I’d appreciate some help.My script is:

##1. Train a vanilla NeRF, optionally using multiple GPUs:

    scene='pinecone'
    gpus='3'
    proj_root='/lyy/nerfactor/nerfactor_b'
    repo_dir="$proj_root/nerfactor"
    viewer_prefix=''
    data_root="/lyy/nerfactor/data/nerf_real_360_proc/$scene"
    near='0.1'
    far='2'
    lr='5e-4'
    imh='512'
    n_rays_per_step='1024'
    outroot="$proj_root/output/train/${scene}_nerf${imh}rays${n_rays_per_step}n${near}f${far}"
    REPO_DIR="$proj_root" "$proj_root/nerfactor/trainvali_run.sh" "$gpus" --config='nerf.ini' --config_override="n_rays_per_step=$n_rays_per_step,data_root=$data_root,imh=$imh,near=$near,far=$far,lr=$lr,outroot=$outroot,viewer_prefix=$viewer_prefix"

    # Optionally, render the test trajectory with the trained NeRF, only can use 1 gpu
    gpus='3'
    scene='pinecone'
    imh='512'
    near='0.1'
    far='2'
    proj_root='/lyy/nerfactor/nerfactor_b'
    n_rays_per_step='1024'
   outroot="$proj_root/output/train/${scene}_nerf${imh}rays${n_rays_per_step}n${near}f${far}"
    lr='5e-4'
    ckpt="$outroot/lr$lr/checkpoints/ckpt-2"
    REPO_DIR="$proj_root" "$proj_root/nerfactor/nerf_test_run.sh" "$gpus" --ckpt="$ckpt"

  ## Check the quality of this NeRF geometry by inspecting the visualization HTML for the alpha and normal maps. You might
  ## need to re-run this with anothe r learning rate if the estimated NeRF geometry is too off.

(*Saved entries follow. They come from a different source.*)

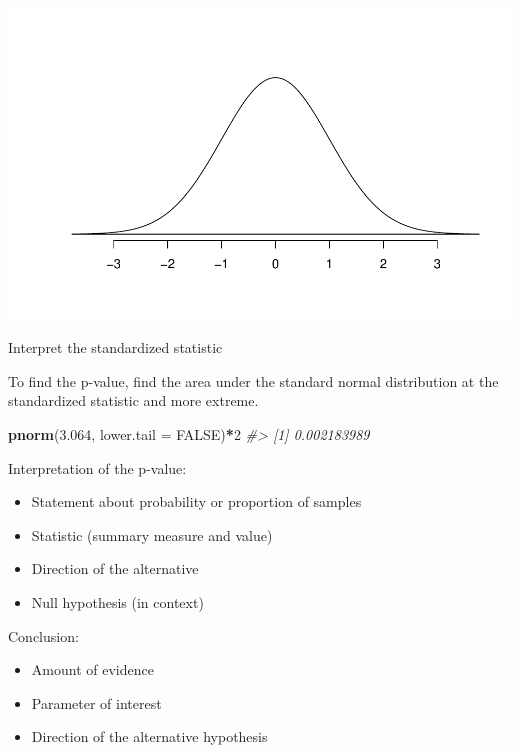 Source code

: \documentclass[
]{report}
\newenvironment{Shaded}{\begin{snugshade}}{\end{snugshade}}
\newcommand{\AttributeTok}[1]{\textcolor[rgb]{0.13,0.29,0.53}{#1}}
\newcommand{\CommentTok}[1]{\textcolor[rgb]{0.56,0.35,0.01}{\textit{#1}}}
\newcommand{\ConstantTok}[1]{\textcolor[rgb]{0.56,0.35,0.01}{#1}}
\newcommand{\DecValTok}[1]{\textcolor[rgb]{0.00,0.00,0.81}{#1}}
\newcommand{\FloatTok}[1]{\textcolor[rgb]{0.00,0.00,0.81}{#1}}
\newcommand{\FunctionTok}[1]{\textcolor[rgb]{0.13,0.29,0.53}{\textbf{#1}}}
\newcommand{\NormalTok}[1]{#1}
\newcommand{\SpecialCharTok}[1]{\textcolor[rgb]{0.81,0.36,0.00}{\textbf{#1}}}
\begin{document}
\vspace{0.5in}

\begin{center}\includegraphics[width=0.5\linewidth]{07-LN07-1cat_theory_files/figure-latex/standNormalc-1} \end{center}

Interpret the standardized statistic

\vspace{0.5in}

To find the p-value, find the area under the standard normal distribution at the standardized statistic and more extreme.

\begin{Shaded}
\begin{Highlighting}[]
\FunctionTok{pnorm}\NormalTok{(}\FloatTok{3.064}\NormalTok{, }\AttributeTok{lower.tail =} \ConstantTok{FALSE}\NormalTok{)}\SpecialCharTok{*}\DecValTok{2}
\CommentTok{\#\textgreater{} [1] 0.002183989}
\end{Highlighting}
\end{Shaded}

Interpretation of the p-value:

\begin{itemize}
\item
  Statement about probability or proportion of samples
\item
  Statistic (summary measure and value)
\item
  Direction of the alternative
\item
  Null hypothesis (in context)
\end{itemize}

\vspace{0.6in}

Conclusion:

\begin{itemize}
\item
  Amount of evidence
\item
  Parameter of interest
\item
  Direction of the alternative hypothesis
\end{itemize}
\end{document}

##2. Compute geometry buffers for all views by querying the trained NeRF: (single GPU)

    scene='pinecone'
    gpus='3'
    proj_root='/lyy/nerfactor/nerfactor_b'
    repo_dir="$proj_root/nerfactor"
    viewer_prefix=''
    data_root="/lyy/nerfactor/data/nerf_real_360_proc/$scene"
    imh='512'
    lr='5e-4'
    near='0.1'
    far='2'
    n_rays_per_step='1024'
    trained_nerf="$proj_root/output/train/${scene}_nerf${imh}rays${n_rays_per_step}n${near}f${far}/lr${lr}"
    occu_thres='0.5'
    if [[ "$scene" == pinecone* || "$scene" == scan* ]]; then
        # pinecone and DTU scenes
        scene_bbox='-0.3,0.3,-0.3,0.3,-0.3,0.3'
    elif [[ "$scene" == vasedeck* ]]; then
        scene_bbox='-0.2,0.2,-0.4,0.4,-0.5,0.5'
    else
        # We don't need to bound the synthetic scenes
        scene_bbox=''
    fi
    out_root="$proj_root/output/surf/$scene${imh}rays${n_rays_per_step}"
    ##bump this up until GPU gets OOM for faster computation
    mlp_chunk='375000'
    REPO_DIR="$proj_root" "$proj_root/nerfactor/geometry_from_nerf_run.sh" "$gpus" --data_root="$data_root" --trained_nerf="$trained_nerf" --out_root="$out_root" --imh="$imh" --scene_bbox="$scene_bbox" --occu_thres="$occu_thres" --mlp_chunk="$mlp_chunk"
xiumingzhang commented 1 year ago

@wangmingyang4 Yes, I think so.

xiumingzhang commented 1 year ago

@Osavalon Looks like your arr is all-zero. You can try looking into how that happened? Sounds like this is another issue, so let me close this one. Please feel free to reopen this (or create a new one if this is a separate issue).